The rise of buprenorphine prescribing in England: analysis of NHS regional data, 2001–03
Article first published online: 22 MAR 2005
Volume 100, Issue 4, pages 495–499, April 2005
How to Cite
De Wet, C. J., Reed, L. J. and Bearn, J. (2005), The rise of buprenorphine prescribing in England: analysis of NHS regional data, 2001–03. Addiction, 100: 495–499. doi: 10.1111/j.1360-0443.2005.01039.x
- Issue published online: 22 MAR 2005
- Article first published online: 22 MAR 2005
- Submitted 17 March 2004; initial review completed 23 June 2004; final version accepted 1 November 2004
- opiate dependence;
- regional prescribing
Aims Since its launch in the prescribing market in 1999 for the treatment of opiate dependence, buprenorphine has rapidly become established as an alternative to methadone treatment in the United Kingdom. In the absence of evidence of its clinical superiority over methadone, and given its high relative cost, we sought to examine the impact of buprenorphine availability on opiate treatment services in England.

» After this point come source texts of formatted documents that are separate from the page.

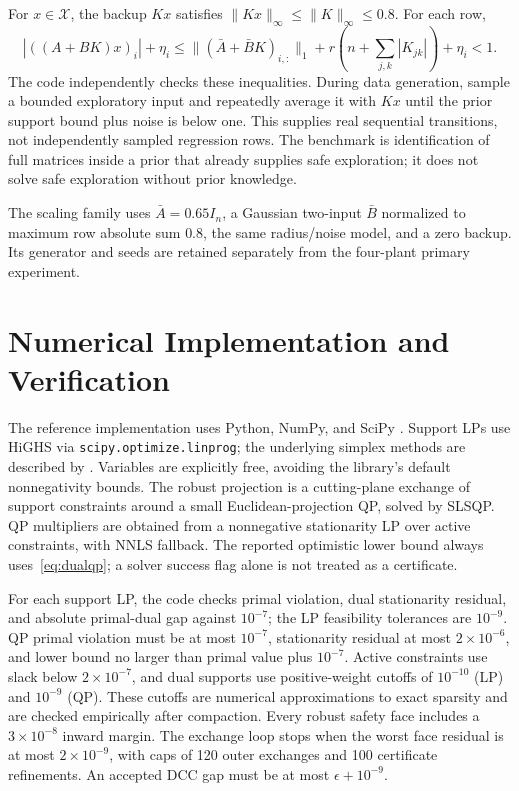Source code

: \documentclass{l4dc2026}
\newcommand{\X}{\mathcal X}
\begin{document}
For $x\in\X$, the backup $Kx$ satisfies $\|Kx\|_\infty\leq\|K\|_\infty\leq0.8$. For each row,
\begin{equation}
 |((A+BK)x)_i|+\eta_i\leq
 \| (\bar A+\bar BK)_{i,:}\|_1+r\left(n+\sum_{j,k}|K_{jk}|\right)+\eta_i<1.
\end{equation}
The code independently checks these inequalities. During data generation, sample a bounded exploratory input and repeatedly average it with $Kx$ until the prior support bound plus noise is below one. This supplies real sequential transitions, not independently sampled regression rows. The benchmark is identification of full matrices inside a prior that already supplies safe exploration; it does not solve safe exploration without prior knowledge.

The scaling family uses $\bar A=0.65I_n$, a Gaussian two-input $\bar B$ normalized to maximum row absolute sum $0.8$, the same radius/noise model, and a zero backup. Its generator and seeds are retained separately from the four-plant primary experiment.

\section{Numerical Implementation and Verification}\label{app:numerics}
The reference implementation uses Python, NumPy, and SciPy \citep{virtanen2020}. Support LPs use HiGHS via \texttt{scipy.optimize.linprog}; the underlying simplex methods are described by \citet{huang2018}. Variables are explicitly free, avoiding the library's default nonnegativity bounds. The robust projection is a cutting-plane exchange of support constraints around a small Euclidean-projection QP, solved by SLSQP. QP multipliers are obtained from a nonnegative stationarity LP over active constraints, with NNLS fallback. The reported optimistic lower bound always uses~\eqref{eq:dualqp}; a solver success flag alone is not treated as a certificate.

For each support LP, the code checks primal violation, dual stationarity residual, and absolute primal-dual gap against $10^{-7}$; the LP feasibility tolerances are $10^{-9}$. QP primal violation must be at most $10^{-7}$, stationarity residual at most $2\times10^{-6}$, and lower bound no larger than primal value plus $10^{-7}$. Active constraints use slack below $2\times10^{-7}$, and dual supports use positive-weight cutoffs of $10^{-10}$ (LP) and $10^{-9}$ (QP). These cutoffs are numerical approximations to exact sparsity and are checked empirically after compaction. Every robust safety face includes a $3\times10^{-8}$ inward margin. The exchange loop stops when the worst face residual is at most $2\times10^{-9}$, with caps of 120 outer exchanges and 100 certificate refinements. An accepted DCC gap must be at most $\epsilon+10^{-9}$.
\end{document}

Methods Quarterly buprenorphine and methadone community prescription figures were obtained for 28 Strategic Health Authorities (SHAs) in England, for the 2-year period September 2001 to September 2003. Rates of buprenorphine prescribing (as proportion of all opiate prescriptions) were examined over time by number of prescriptions and net ingredient cost.
Results Buprenorphine prescription rates increased disproportionately to methadone in all 28 SHAs. By the end of 2003 the number of buprenorphine prescriptions had increased to 23% of all opiate prescriptions, but accounted for 45% of opiate prescription costs in England. Buprenorphine prescribing rates varied substantially across different regions.
Conclusions Buprenorphine prescribing has increased dramatically and represents a disproportionately large fraction of community opiate prescribing costs. The marked regional variation suggests the need for further research and the development of national guidelines to support rational prescribing and equitable access to treatment.